Ve burası kendimi kaybettiğim yer senden kaçmayı sürdürdüğümde

  Ve bu olduğum kişi, kim olduğumu daha fazla bilmediğimde

  Ve bu benim seçtiğim şey, diğer hepsi beni terk ettiğinde

  Hayatını benim içimde solu

  Seni hissedebiliyorum

  Düşüyorum, daha hızlı düşüyorum

  Hayatını benim içinde solu

  Sana hala ihtiyacım var

  Düşüyorum, düşüyorum

  Benim içimde solu

  Benim içimde solu..."

Max     

   Merdivenlerden aşağı hızla iniyordum. İniyor olmalıydım. Hiçbir şeyi doğru düzgün göremiyordum ama ayağımın altındaki soğuk ve sert zemini hissedebiliyordum.

   Bir yandan elimdeki tişörtü giyerken öteki yandan ayakkabılarımı giymeye çalışıyordum. Buradan bir an önce çekip gitmem gerekiyordu. Ayağım trabzanlara takılınca küfredip daha da hızlandım.

   Yağmurun yıkadığı ve sisle çevrilmiş sokakta bir an için durup nereye gitmem gerektiğine baktım.

   Birilerini yumruklamak istiyordum. İçimdeki bu korkunç enerjiyi ve gücü atmam gerekiyordu. Önüme baktım.

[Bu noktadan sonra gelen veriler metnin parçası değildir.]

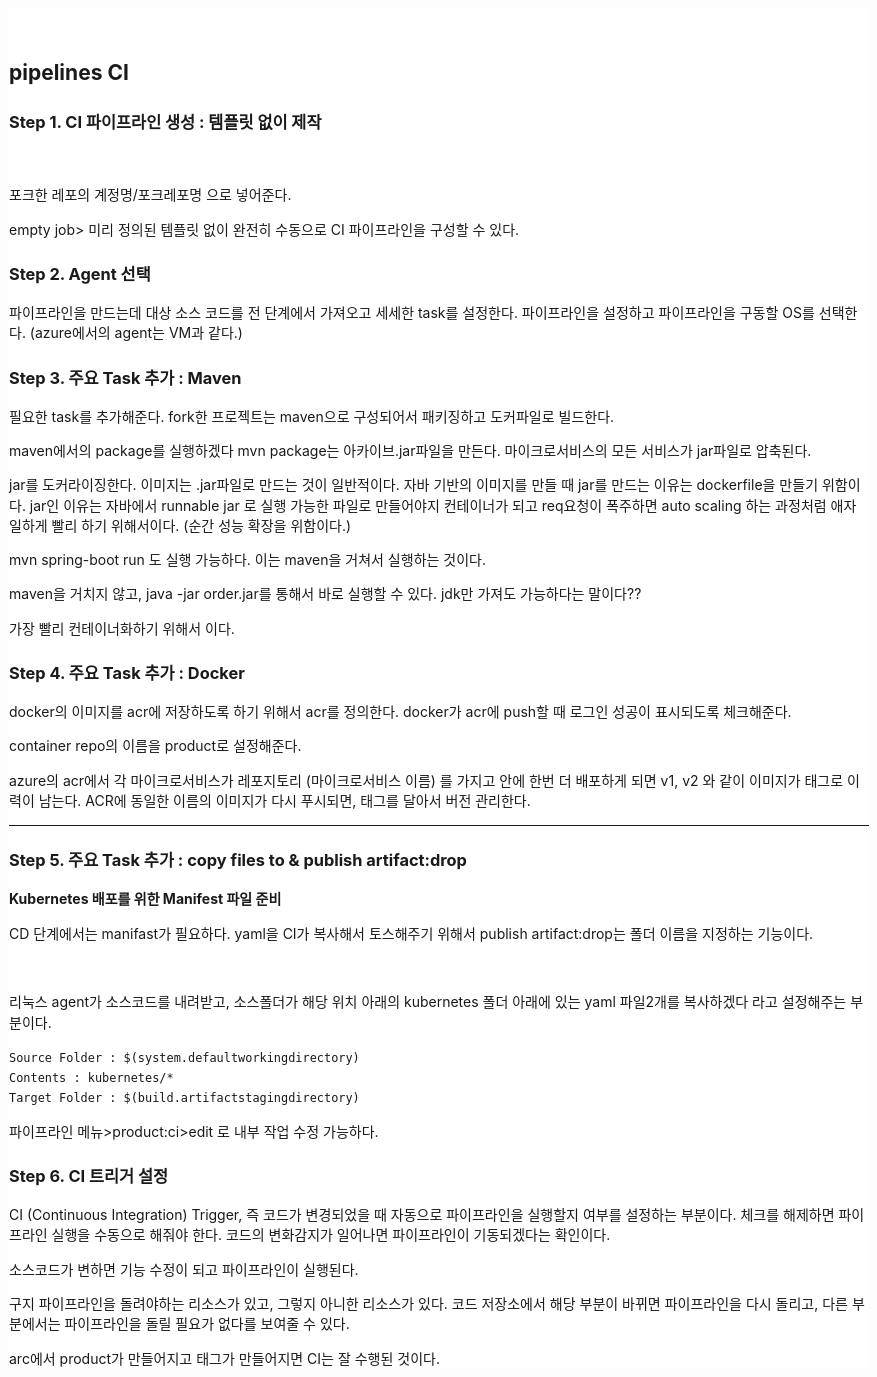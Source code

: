 <img alt="" src="https://velog.velcdn.com/images/ehekaanldk/post/226c3b1d-2cbe-46c8-9a56-6ea53f9cd82e/image.png" /></p>
<h2 id="pipelines-ci">pipelines CI</h2>
<h3 id="step-1-ci-파이프라인-생성--템플릿-없이-제작">Step 1. CI 파이프라인 생성 : 템플릿 없이 제작</h3>
<p><img alt="" src="https://velog.velcdn.com/images/ehekaanldk/post/29c6da3d-86c6-494b-a6f3-24a880dfc1e6/image.png" /></p>
<p>포크한 레포의 계정명/포크레포명 으로 넣어준다.
<img alt="" src="https://velog.velcdn.com/images/ehekaanldk/post/cb872680-3074-4c4d-a53e-1ea72d9b6a73/image.png" /></p>
<p>empty job&gt; 미리 정의된 템플릿 없이 완전히 수동으로 CI 파이프라인을 구성할 수 있다.</p>
<h3 id="step-2-agent-선택">Step 2. Agent 선택</h3>
<p>파이프라인을 만드는데 대상 소스 코드를 전 단계에서 가져오고 세세한 task를 설정한다. 파이프라인을 설정하고 파이프라인을 구동할 OS를 선택한다. (azure에서의 agent는 VM과 같다.)
<img alt="" src="https://velog.velcdn.com/images/ehekaanldk/post/2390af5b-4a5d-4ee4-90bf-7972daf91ca5/image.png" /></p>
<h3 id="step-3-주요-task-추가--maven">Step 3. 주요 Task 추가 : Maven</h3>
<p>필요한 task를 추가해준다. 
fork한 프로젝트는 maven으로 구성되어서 패키징하고 도커파일로 빌드한다. 
<img alt="" src="https://velog.velcdn.com/images/ehekaanldk/post/c6831318-e80f-4f5a-8f69-1a2a83ad0e20/image.png" /></p>
<p>maven에서의 package를 실행하겠다
mvn package는 아카이브.jar파일을 만든다. 
마이크로서비스의 모든 서비스가 jar파일로 압축된다. </p>
<p>jar를 도커라이징한다. 
이미지는 .jar파일로 만드는 것이 일반적이다. 
자바 기반의 이미지를 만들 때 jar를 만드는 이유는 dockerfile을 만들기 위함이다. 
jar인 이유는 자바에서 runnable jar 로 실행 가능한 파일로 만들어야지
컨테이너가 되고 req요청이 폭주하면 auto scaling 하는 과정처럼 애자일하게 빨리 하기 위해서이다. (순간 성능 확장을 위함이다.)</p>
<p>mvn spring-boot run 도 실행 가능하다. 
이는 maven을 거쳐서 실행하는 것이다. </p>
<p>maven을 거치지 않고, java -jar order.jar를 통해서 바로 실행할 수 있다. 
jdk만 가져도 가능하다는 말이다??</p>
<p>가장 빨리 컨테이너화하기 위해서 이다. </p>
<h3 id="step-4-주요-task-추가--docker">Step 4. 주요 Task 추가 : Docker</h3>
<p>docker의 이미지를 acr에 저장하도록 하기 위해서 acr를 정의한다. 
docker가 acr에 push할 때 로그인 성공이 표시되도록 체크해준다. 
<img alt="" src="https://velog.velcdn.com/images/ehekaanldk/post/abd4e5c8-5991-4c24-b753-c768d618b119/image.png" /></p>
<p>container repo의 이름을 product로 설정해준다.
<img alt="" src="https://velog.velcdn.com/images/ehekaanldk/post/91f639a4-7f6b-4510-a1d1-8dc58282463b/image.png" /></p>
<p>azure의 acr에서 각 마이크로서비스가  레포지토리 (마이크로서비스 이름) 를 가지고 안에 한번 더 배포하게 되면 v1, v2 와 같이 이미지가 태그로 이력이 남는다. 
ACR에 동일한 이름의 이미지가 다시 푸시되면, 태그를 달아서 버전 관리한다.</p>
<hr />
<h3 id="step-5-주요-task-추가--copy-files-to--publish-artifactdrop">Step 5. 주요 Task 추가 : copy files to &amp; publish artifact:drop</h3>
<p><strong>Kubernetes 배포를 위한 Manifest 파일 준비</strong></p>
<p>CD 단계에서는 manifast가 필요하다. yaml을 CI가 복사해서 토스해주기 위해서 
publish artifact:drop는 폴더 이름을 지정하는 기능이다. </p>
<p><img alt="" src="https://velog.velcdn.com/images/ehekaanldk/post/5e4b9196-92b8-41f3-97bd-916f10c6d4f7/image.png" /></p>
<p>리눅스 agent가 소스코드를 내려받고, 소스폴더가 해당 위치 아래의 kubernetes 폴더 아래에 있는 yaml 파일2개를 복사하겠다 라고 설정해주는 부분이다. 
<img alt="" src="https://velog.velcdn.com/images/ehekaanldk/post/efa026b3-f04c-4a16-a515-3b39b2ecd11b/image.png" /></p>
<pre><code>Source Folder : $(system.defaultworkingdirectory)
Contents : kubernetes/*
Target Folder : $(build.artifactstagingdirectory)</code></pre><p>파이프라인 메뉴&gt;product:ci&gt;edit 로 내부 작업 수정 가능하다.</p>
<h3 id="step-6-ci-트리거-설정">Step 6. CI 트리거 설정</h3>
<p>CI (Continuous Integration) Trigger, 즉 코드가 변경되었을 때 자동으로 파이프라인을 실행할지 여부를 설정하는 부분이다. 체크를 해제하면 파이프라인 실행을 수동으로 해줘야 한다. 
코드의 변화감지가 일어나면 파이프라인이 기동되겠다는 확인이다. 
<img alt="" src="https://velog.velcdn.com/images/ehekaanldk/post/2832ce1d-f934-49db-97dc-28bfb96d9c97/image.png" /></p>
<p>소스코드가 변하면 기능 수정이 되고 파이프라인이 실행된다.</p>
<p>구지 파이프라인을 돌려야하는 리소스가 있고, 그렇지 아니한 리소스가 있다. 
코드 저장소에서 해당 부분이 바뀌면 파이프라인을 다시 돌리고, 다른 부분에서는 파이프라인을 돌릴 필요가 없다를 보여줄 수 있다.</p>
<p>arc에서 product가 만들어지고 태그가 만들어지면  CI는 잘 수행된 것이다. </p>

Hayır, önce bunun çaresine bakmam gerekiyordu.

   Hızlı ve uzun adımlarla Cloudy’ye doğru yürümeye başladım. Günlerdir hiçbir şey yapamamış olmam yapamayacağım anlamına gelmezdi.

   ‘ Senin derdin ne?’ dedim yürümeye devam ederken. Dışarıda yatıp kalktığım onlarca kız vardı. Irina’yı bulmadan önce Damien’la skor tuttuğumuz zamanları hatırladım. Tamam, yüzlerce vardı. Bunun ne önemi vardı ki? Binlercesi de beni bekliyordu. Ne onların ne de benim umurumdaydı. Belli ahlak çerçevelerinin dışına hiçbir çıkmamıştım. Evliler, bakireler ve küçüklerle yatmıyordum. Şimdiyse acınası bir halde evde tüm masumluğuyla duran minik bir kız için yanıp tutuşuyordum. Bunun önünü almak zorundaydım.